Monthly Archive for April, 2011

Ariel casts out Caliban

C.W. Sharpe, "The Tempest"

By Eric Michael Johnson, Times Higher Education

“Nature never intends the generation of a monster.”

John Bramhall, Bishop of Derry, in debate with Thomas Hobbes (1645)

In 1607, after being held captive by the Portuguese in West Africa’s Congo Basin for nearly 18 years, the English sailor Andrew Battell returned home with lurid tales of “ape monsters”. The larger of the two creatures Battell described, according to the edited volume later published by travel writer Samuel Purchas, Purchas His Pilgrimes, “is in all proportion like a man”, but “more like a giant in stature…and has a man’s face, hollow-eyed, with long haire upon his browes”. These marauding beasts “goe many together, and kill many (villagers)…they are so strong, that ten men cannot hold one of them”. Battell’s narrative, much of which was received second hand and sure to be highly imaginative, was nevertheless one of Western society’s earliest introductions to our evolutionary cousins, the great apes.
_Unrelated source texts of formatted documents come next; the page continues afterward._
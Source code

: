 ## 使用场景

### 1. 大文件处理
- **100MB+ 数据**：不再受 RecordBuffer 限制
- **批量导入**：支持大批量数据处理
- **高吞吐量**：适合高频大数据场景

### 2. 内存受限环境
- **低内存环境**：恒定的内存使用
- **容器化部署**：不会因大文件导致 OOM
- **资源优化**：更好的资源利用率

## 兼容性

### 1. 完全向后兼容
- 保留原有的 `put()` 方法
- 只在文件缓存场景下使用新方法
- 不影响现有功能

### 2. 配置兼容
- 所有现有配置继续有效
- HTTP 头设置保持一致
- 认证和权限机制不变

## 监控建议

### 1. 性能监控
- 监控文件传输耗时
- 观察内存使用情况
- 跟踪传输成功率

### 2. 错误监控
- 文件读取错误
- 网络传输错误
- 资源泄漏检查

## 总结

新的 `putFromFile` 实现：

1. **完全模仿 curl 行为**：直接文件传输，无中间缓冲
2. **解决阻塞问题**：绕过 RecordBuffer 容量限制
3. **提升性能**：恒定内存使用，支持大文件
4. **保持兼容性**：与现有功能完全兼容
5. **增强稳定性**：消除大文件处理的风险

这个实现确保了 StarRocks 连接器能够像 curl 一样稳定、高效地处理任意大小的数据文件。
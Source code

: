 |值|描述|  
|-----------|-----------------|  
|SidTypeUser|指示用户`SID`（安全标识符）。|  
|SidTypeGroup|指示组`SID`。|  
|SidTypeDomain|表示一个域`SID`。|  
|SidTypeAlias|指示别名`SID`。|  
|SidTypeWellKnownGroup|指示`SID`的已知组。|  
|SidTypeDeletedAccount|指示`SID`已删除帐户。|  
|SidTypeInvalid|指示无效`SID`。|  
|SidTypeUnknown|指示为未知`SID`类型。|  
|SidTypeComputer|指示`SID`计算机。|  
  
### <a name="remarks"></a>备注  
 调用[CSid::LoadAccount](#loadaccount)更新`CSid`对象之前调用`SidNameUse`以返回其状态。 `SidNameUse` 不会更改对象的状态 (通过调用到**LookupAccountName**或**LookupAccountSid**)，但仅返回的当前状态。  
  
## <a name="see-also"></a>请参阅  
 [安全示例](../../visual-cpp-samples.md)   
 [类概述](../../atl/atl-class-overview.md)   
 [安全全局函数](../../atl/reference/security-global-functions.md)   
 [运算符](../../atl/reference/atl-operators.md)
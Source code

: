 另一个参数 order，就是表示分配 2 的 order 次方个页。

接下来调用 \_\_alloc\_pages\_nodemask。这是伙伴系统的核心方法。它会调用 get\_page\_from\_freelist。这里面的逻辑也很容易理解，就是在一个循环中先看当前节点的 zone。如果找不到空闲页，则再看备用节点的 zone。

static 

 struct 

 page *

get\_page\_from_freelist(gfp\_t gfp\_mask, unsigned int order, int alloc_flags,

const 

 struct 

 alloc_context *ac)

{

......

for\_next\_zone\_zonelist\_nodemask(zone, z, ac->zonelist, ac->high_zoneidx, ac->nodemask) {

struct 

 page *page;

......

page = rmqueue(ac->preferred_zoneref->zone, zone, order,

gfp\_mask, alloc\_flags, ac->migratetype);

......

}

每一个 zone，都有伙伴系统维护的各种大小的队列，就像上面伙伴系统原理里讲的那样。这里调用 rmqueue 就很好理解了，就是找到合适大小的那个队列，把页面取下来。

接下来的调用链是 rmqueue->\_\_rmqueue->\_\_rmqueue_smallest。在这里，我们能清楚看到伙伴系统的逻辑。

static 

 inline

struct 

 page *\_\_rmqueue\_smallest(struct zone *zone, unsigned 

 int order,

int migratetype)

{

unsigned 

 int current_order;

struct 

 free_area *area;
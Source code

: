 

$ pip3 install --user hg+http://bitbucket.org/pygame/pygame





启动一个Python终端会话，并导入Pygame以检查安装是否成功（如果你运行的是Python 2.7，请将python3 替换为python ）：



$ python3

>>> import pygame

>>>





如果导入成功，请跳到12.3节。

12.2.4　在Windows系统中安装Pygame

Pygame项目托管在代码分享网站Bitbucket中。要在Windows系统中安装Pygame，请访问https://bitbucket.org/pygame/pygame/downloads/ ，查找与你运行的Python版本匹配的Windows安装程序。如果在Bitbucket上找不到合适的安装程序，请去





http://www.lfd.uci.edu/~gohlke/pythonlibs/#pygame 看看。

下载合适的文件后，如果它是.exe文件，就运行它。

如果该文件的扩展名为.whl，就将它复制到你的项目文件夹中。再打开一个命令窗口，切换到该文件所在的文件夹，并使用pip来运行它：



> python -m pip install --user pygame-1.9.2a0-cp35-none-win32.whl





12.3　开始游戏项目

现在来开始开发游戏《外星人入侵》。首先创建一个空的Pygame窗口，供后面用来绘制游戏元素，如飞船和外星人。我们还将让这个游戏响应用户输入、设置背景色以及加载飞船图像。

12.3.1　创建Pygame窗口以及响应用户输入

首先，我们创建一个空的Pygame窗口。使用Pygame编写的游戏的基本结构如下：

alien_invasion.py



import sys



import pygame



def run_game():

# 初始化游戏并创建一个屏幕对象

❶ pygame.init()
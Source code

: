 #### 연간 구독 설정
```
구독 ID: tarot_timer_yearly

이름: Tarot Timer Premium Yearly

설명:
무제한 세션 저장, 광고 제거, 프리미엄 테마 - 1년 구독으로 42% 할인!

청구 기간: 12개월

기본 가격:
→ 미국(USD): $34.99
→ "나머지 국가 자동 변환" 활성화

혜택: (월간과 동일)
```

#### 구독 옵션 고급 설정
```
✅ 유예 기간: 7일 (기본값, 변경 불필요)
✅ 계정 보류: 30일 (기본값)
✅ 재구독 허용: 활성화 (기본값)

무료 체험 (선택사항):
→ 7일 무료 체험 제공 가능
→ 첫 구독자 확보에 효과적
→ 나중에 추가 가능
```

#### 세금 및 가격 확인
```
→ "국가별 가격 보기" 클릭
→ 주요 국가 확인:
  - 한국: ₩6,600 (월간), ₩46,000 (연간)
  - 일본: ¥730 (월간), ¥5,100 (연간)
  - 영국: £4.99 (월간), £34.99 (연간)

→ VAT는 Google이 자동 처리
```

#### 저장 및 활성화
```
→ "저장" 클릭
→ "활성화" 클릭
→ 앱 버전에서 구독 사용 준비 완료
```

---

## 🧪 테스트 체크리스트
Simia quam similis turpissima bestia nobis (“How similar the ape, this ugliest of beasts, is to ourselves”). What the Roman poet Ennius presented in the 2nd century BC was a refrain that could be heard repeatedly during the subsequent two millennia whenever Europeans encountered this being that so threatened the line separating human and animal. The common depiction of non-human primates in the West as representations of sin and the Devil, wickedness, frivolity, impulsivity and violence would ultimately say more about our own discomfort at being reminded of similar qualities in ourselves than their nature.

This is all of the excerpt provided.